Innate and adaptive immune responses to human Mycobacterium tuberculosis infection.

Tuberculosis is a leading cause of death from infectious diseases world-wide, and multidrug-resistant (MDR) tuberculosis continues to spread in many parts of the world. MDR tuberculosis is a potential bioterrorist threat, as therapy is prolonged with potentially toxic agents, and the cure rate is much lower than that for treatment of drug-susceptible tuberculosis. Development of methods to enhance innate and adaptive defenses against M. tuberculosis are an attractive means to provide protection against both MDR and drug-susceptible tuberculosis. Before such strategies can be developed, an improved understanding must be gained of the immune response to M. tuberculosis. Our laboratory is mainly focused on understanding the mechanisms by which natural killer (NK) cells lyse M. tuberculosis-infected cells, determining the molecular mechanisms involved in the induction of regulatory T cells (Tregs), and characterizing the mechanisms by which NK cells affect expansion of Tregs in M. tuberculosis infection.

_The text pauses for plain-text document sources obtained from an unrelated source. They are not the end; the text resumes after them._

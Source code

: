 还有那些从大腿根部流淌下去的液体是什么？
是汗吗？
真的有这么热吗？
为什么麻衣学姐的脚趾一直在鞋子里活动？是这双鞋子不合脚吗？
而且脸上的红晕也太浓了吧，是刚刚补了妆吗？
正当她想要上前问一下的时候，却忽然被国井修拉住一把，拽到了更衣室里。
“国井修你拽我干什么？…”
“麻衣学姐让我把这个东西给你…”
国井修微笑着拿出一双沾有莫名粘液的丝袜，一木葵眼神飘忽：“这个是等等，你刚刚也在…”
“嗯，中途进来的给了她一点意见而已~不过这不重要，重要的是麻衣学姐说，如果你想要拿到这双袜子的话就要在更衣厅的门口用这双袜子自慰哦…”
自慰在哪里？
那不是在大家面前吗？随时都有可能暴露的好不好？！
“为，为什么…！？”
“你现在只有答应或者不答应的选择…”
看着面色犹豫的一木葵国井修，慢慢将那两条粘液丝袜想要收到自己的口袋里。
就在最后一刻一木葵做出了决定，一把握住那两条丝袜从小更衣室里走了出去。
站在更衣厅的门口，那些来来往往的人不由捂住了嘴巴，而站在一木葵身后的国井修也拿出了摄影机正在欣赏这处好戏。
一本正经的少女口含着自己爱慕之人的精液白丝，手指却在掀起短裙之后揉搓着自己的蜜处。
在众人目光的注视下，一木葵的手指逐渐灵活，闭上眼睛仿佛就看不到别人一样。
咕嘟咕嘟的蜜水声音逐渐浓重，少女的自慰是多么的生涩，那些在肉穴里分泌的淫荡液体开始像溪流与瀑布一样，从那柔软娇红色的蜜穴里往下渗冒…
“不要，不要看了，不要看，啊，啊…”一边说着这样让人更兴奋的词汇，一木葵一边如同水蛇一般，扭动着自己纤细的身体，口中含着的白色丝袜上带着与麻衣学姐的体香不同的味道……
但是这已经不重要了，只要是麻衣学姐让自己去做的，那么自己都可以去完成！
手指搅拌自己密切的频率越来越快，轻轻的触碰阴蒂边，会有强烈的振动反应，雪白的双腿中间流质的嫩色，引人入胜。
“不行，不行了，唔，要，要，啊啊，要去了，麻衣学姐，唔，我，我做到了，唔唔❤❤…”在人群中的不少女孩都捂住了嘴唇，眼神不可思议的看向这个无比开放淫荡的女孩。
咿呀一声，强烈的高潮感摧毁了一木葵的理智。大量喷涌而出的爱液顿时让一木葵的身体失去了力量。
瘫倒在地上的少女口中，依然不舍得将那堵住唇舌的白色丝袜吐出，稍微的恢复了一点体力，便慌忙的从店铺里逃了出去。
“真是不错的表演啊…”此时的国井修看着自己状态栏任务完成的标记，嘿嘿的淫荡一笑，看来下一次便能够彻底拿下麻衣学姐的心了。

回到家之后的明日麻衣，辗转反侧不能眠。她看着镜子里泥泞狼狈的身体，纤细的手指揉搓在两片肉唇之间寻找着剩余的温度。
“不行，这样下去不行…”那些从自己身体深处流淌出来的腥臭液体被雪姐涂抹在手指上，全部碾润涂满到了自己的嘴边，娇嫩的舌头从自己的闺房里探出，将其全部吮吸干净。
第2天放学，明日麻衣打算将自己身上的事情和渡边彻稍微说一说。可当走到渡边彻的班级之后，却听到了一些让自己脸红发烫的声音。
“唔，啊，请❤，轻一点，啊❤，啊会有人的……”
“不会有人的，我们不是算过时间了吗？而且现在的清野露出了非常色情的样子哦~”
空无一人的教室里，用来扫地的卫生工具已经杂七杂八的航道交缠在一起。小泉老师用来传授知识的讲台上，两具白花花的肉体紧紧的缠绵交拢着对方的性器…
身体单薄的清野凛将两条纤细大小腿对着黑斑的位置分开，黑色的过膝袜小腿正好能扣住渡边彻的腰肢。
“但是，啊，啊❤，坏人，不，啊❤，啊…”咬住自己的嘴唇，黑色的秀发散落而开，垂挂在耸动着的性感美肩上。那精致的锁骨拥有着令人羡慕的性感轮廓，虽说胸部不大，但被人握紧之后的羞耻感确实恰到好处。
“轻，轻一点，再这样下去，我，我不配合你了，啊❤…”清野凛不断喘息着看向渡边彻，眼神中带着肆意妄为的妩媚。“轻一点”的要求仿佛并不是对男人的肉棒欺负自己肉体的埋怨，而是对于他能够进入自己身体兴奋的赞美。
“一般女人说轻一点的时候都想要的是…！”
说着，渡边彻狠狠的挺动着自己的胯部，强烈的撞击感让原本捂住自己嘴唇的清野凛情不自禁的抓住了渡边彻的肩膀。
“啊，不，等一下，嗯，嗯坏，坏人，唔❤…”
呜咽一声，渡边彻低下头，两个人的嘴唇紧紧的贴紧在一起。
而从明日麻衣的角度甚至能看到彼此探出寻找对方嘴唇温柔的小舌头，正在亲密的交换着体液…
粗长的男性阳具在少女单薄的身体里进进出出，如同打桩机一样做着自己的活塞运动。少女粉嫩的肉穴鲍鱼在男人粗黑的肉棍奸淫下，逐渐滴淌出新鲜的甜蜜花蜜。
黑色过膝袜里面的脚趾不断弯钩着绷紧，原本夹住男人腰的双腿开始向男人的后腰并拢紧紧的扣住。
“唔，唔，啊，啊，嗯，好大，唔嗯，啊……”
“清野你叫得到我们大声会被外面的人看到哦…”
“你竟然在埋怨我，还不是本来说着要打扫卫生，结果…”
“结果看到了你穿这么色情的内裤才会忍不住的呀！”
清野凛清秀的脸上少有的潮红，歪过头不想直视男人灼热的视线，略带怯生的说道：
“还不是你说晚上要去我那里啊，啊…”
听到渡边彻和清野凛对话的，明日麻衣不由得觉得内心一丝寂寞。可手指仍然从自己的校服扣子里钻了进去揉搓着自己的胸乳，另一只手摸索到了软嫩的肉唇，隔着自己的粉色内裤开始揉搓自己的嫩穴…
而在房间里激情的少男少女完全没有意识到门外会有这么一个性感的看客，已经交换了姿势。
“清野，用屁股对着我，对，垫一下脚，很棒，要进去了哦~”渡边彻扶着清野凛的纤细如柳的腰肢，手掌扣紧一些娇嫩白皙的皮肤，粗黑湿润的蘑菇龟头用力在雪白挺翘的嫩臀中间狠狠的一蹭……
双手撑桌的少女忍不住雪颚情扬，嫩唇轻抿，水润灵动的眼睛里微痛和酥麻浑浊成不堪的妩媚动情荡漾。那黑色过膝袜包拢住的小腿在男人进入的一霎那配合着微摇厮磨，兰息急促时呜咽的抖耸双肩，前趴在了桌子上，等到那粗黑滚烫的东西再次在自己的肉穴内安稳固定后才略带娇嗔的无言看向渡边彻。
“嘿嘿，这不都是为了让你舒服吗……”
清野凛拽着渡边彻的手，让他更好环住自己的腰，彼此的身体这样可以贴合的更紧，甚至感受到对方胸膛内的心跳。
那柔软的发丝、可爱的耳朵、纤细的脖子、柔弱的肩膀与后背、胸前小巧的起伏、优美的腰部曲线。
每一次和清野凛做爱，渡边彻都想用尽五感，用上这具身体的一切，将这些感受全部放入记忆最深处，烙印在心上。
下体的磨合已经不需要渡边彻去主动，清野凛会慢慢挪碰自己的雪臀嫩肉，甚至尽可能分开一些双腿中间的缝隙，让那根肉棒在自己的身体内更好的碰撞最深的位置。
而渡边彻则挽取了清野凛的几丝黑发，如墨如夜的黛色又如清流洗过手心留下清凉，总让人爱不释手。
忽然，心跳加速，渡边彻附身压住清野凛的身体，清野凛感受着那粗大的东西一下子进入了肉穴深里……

As several studies demonstrated defective immune responses in tuberculosis patients, our studies will pinpoint the nature of this defective immune response and permit development of methods to reverse this defect. In the long run, these findings will permit development of novel methods to stimulate immunity against tuberculosis, a strategy that will contribute to development of an effective vaccine to prevent tuberculosis and novel immunotherapy to treat the disease.